(Beginning of DATA RECORDS)
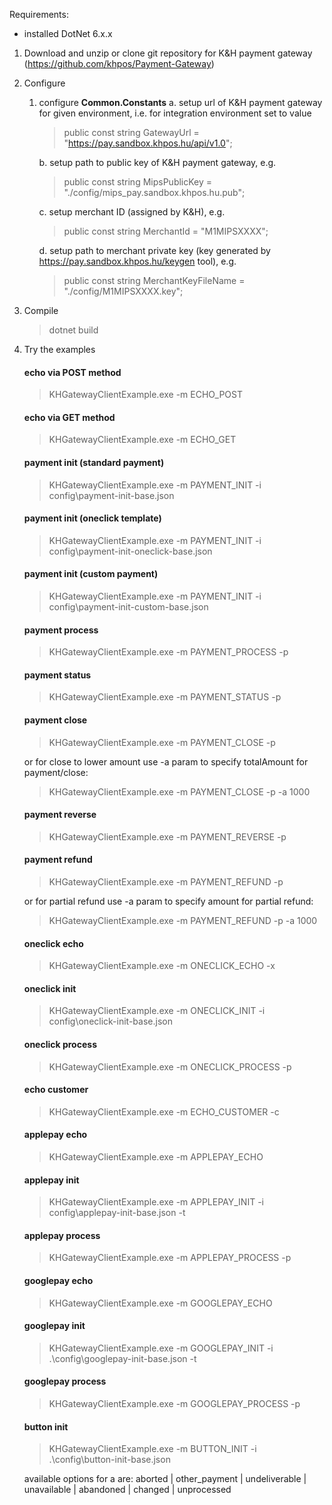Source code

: Requirements:

- installed DotNet 6.x.x

1. Download and unzip or clone git repository for K&H payment gateway
   (https://github.com/khpos/Payment-Gateway)

2. Configure

    1. configure **Common.Constants**
       a. setup url of K&H payment gateway for given environment, i.e. for integration environment set to value
       > public const string GatewayUrl = "https://pay.sandbox.khpos.hu/api/v1.0";

       b. setup path to public key of K&H payment gateway, e.g.
       > public const string MipsPublicKey = "./config/mips_pay.sandbox.khpos.hu.pub";

       c. setup merchant ID (assigned by K&H), e.g.
       > public const string MerchantId = "M1MIPSXXXX";

       d. setup path to merchant private key (key generated by https://pay.sandbox.khpos.hu/keygen tool), e.g.
       > public const string MerchantKeyFileName = "./config/M1MIPSXXXX.key";
3. Compile
   > dotnet build

4. Try the examples

   #### echo via POST method

   > KHGatewayClientExample.exe -m ECHO_POST

   #### echo via GET method

   > KHGatewayClientExample.exe -m ECHO_GET

   #### payment init (standard payment)

   > KHGatewayClientExample.exe -m PAYMENT_INIT -i config\payment-init-base.json

   #### payment init (oneclick template)

   > KHGatewayClientExample.exe -m PAYMENT_INIT -i config\payment-init-oneclick-base.json

   #### payment init (custom payment)

   > KHGatewayClientExample.exe -m PAYMENT_INIT -i config\payment-init-custom-base.json

   #### payment process

   > KHGatewayClientExample.exe -m PAYMENT_PROCESS -p <pay-id-from-previous-payment-init-call>

   #### payment status

   > KHGatewayClientExample.exe -m PAYMENT_STATUS -p <pay-id-from-previous-payment-init-call>

   #### payment close

   > KHGatewayClientExample.exe -m PAYMENT_CLOSE -p <pay-id-from-previous-payment-init-call>

   or for close to lower amount use -a param to specify totalAmount for payment/close:

   > KHGatewayClientExample.exe -m PAYMENT_CLOSE -p <pay-id-from-previous-payment-init-call> -a 1000

   #### payment reverse

   > KHGatewayClientExample.exe -m PAYMENT_REVERSE -p <pay-id-from-previous-payment-init-call>

   #### payment refund

   > KHGatewayClientExample.exe -m PAYMENT_REFUND -p <pay-id-from-previous-payment-init-call>

   or for partial refund use -a param to specify amount for partial refund:

   > KHGatewayClientExample.exe -m PAYMENT_REFUND -p <pay-id-from-previous-payment-init-call> -a 1000

   #### oneclick echo

   > KHGatewayClientExample.exe -m ONECLICK_ECHO -x <orig-pay-id>

   #### oneclick init

   > KHGatewayClientExample.exe -m ONECLICK_INIT -i config\oneclick-init-base.json

   #### oneclick process

   > KHGatewayClientExample.exe -m  ONECLICK_PROCESS -p <pay-id-from-previous-oneclick-init-call>

   #### echo customer

   > KHGatewayClientExample.exe -m ECHO_CUSTOMER -c <customer-id>

   #### applepay echo

   > KHGatewayClientExample.exe -m APPLEPAY_ECHO

   #### applepay init

   > KHGatewayClientExample.exe -m APPLEPAY_INIT -i config\applepay-init-base.json -t <base64 encoded payload>

   #### applepay process

   > KHGatewayClientExample.exe -m  APPLEPAY_PROCESS -p <pay-id-from-previous-applepay-init-call>

   #### googlepay echo

   > KHGatewayClientExample.exe -m GOOGLEPAY_ECHO

   #### googlepay init

   > KHGatewayClientExample.exe -m GOOGLEPAY_INIT -i .\config\googlepay-init-base.json -t  <base64 encoded payload>

   #### googlepay process

   > KHGatewayClientExample.exe -m GOOGLEPAY_PROCESS -p <pay-id-from-previous-googlepay-init-call>

   #### button init

   > KHGatewayClientExample.exe -m BUTTON_INIT -i .\config\button-init-base.json


   available options for a <reason> are: aborted | other_payment | undeliverable | unavailable | abandoned | changed |
   unprocessed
(End of DATA RECORDS)
(TASK TO COMPLETE) Every line in the data above needs to be given again exactly, pictures aside.

(RESPONSE TO THE EXERCISE)
Source code

: Requirements:

- installed DotNet 6.x.x

1. Download and unzip or clone git repository for K&H payment gateway
   (https://github.com/khpos/Payment-Gateway)

2. Configure

    1. configure **Common.Constants**
       a. setup url of K&H payment gateway for given environment, i.e. for integration environment set to value
       > public const string GatewayUrl = "https://pay.sandbox.khpos.hu/api/v1.0";

       b. setup path to public key of K&H payment gateway, e.g.
       > public const string MipsPublicKey = "./config/mips_pay.sandbox.khpos.hu.pub";

       c. setup merchant ID (assigned by K&H), e.g.
       > public const string MerchantId = "M1MIPSXXXX";

       d. setup path to merchant private key (key generated by https://pay.sandbox.khpos.hu/keygen tool), e.g.
       > public const string MerchantKeyFileName = "./config/M1MIPSXXXX.key";
3. Compile
   > dotnet build

4. Try the examples

   #### echo via POST method

   > KHGatewayClientExample.exe -m ECHO_POST

   #### echo via GET method

   > KHGatewayClientExample.exe -m ECHO_GET

   #### payment init (standard payment)

   > KHGatewayClientExample.exe -m PAYMENT_INIT -i config\payment-init-base.json

   #### payment init (oneclick template)

   > KHGatewayClientExample.exe -m PAYMENT_INIT -i config\payment-init-oneclick-base.json

   #### payment init (custom payment)

   > KHGatewayClientExample.exe -m PAYMENT_INIT -i config\payment-init-custom-base.json

   #### payment process

   > KHGatewayClientExample.exe -m PAYMENT_PROCESS -p <pay-id-from-previous-payment-init-call>

   #### payment status

   > KHGatewayClientExample.exe -m PAYMENT_STATUS -p <pay-id-from-previous-payment-init-call>

   #### payment close

   > KHGatewayClientExample.exe -m PAYMENT_CLOSE -p <pay-id-from-previous-payment-init-call>

   or for close to lower amount use -a param to specify totalAmount for payment/close:

   > KHGatewayClientExample.exe -m PAYMENT_CLOSE -p <pay-id-from-previous-payment-init-call> -a 1000

   #### payment reverse

   > KHGatewayClientExample.exe -m PAYMENT_REVERSE -p <pay-id-from-previous-payment-init-call>

   #### payment refund

   > KHGatewayClientExample.exe -m PAYMENT_REFUND -p <pay-id-from-previous-payment-init-call>

   or for partial refund use -a param to specify amount for partial refund:

   > KHGatewayClientExample.exe -m PAYMENT_REFUND -p <pay-id-from-previous-payment-init-call> -a 1000

   #### oneclick echo

   > KHGatewayClientExample.exe -m ONECLICK_ECHO -x <orig-pay-id>

   #### oneclick init

   > KHGatewayClientExample.exe -m ONECLICK_INIT -i config\oneclick-init-base.json

   #### oneclick process

   > KHGatewayClientExample.exe -m  ONECLICK_PROCESS -p <pay-id-from-previous-oneclick-init-call>

   #### echo customer

   > KHGatewayClientExample.exe -m ECHO_CUSTOMER -c <customer-id>

   #### applepay echo

   > KHGatewayClientExample.exe -m APPLEPAY_ECHO

   #### applepay init

   > KHGatewayClientExample.exe -m APPLEPAY_INIT -i config\applepay-init-base.json -t <base64 encoded payload>

   #### applepay process

   > KHGatewayClientExample.exe -m  APPLEPAY_PROCESS -p <pay-id-from-previous-applepay-init-call>

   #### googlepay echo

   > KHGatewayClientExample.exe -m GOOGLEPAY_ECHO

   #### googlepay init

   > KHGatewayClientExample.exe -m GOOGLEPAY_INIT -i .\config\googlepay-init-base.json -t  <base64 encoded payload>

   #### googlepay process

   > KHGatewayClientExample.exe -m GOOGLEPAY_PROCESS -p <pay-id-from-previous-googlepay-init-call>

   #### button init

   > KHGatewayClientExample.exe -m BUTTON_INIT -i .\config\button-init-base.json


   available options for a <reason> are: aborted | other_payment | undeliverable | unavailable | abandoned | changed |
   unprocessed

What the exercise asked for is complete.